Please copy out the lines in the entries that contain "logs".

*** Opening of Source records ***

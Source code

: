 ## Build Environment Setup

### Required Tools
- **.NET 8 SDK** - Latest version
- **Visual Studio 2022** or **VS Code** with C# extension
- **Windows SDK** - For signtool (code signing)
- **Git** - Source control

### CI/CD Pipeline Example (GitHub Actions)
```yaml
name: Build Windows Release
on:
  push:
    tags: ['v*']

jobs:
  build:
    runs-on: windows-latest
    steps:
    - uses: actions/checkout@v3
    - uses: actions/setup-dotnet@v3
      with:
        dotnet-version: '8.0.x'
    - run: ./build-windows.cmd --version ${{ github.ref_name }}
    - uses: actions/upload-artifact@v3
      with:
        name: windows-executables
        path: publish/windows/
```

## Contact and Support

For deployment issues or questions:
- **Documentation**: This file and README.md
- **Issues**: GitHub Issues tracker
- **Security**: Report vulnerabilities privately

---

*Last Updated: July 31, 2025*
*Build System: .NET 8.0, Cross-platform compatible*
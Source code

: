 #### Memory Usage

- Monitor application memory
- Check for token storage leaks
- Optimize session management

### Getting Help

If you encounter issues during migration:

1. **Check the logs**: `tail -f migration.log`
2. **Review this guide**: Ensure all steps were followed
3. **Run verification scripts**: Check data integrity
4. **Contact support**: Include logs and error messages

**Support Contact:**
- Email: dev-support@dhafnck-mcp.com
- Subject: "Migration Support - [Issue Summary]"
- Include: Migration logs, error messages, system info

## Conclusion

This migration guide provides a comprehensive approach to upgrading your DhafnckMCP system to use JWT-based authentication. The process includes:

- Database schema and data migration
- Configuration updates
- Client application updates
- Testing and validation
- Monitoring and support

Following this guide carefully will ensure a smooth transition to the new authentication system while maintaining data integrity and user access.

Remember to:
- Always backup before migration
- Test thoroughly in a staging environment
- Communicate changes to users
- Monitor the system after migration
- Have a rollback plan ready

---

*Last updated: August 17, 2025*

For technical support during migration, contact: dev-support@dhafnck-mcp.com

*** Close of Source records ***

__Written solution__:
1. **Check the logs**: `tail -f migration.log`
4. **Contact support**: Include logs and error messages
- Include: Migration logs, error messages, system info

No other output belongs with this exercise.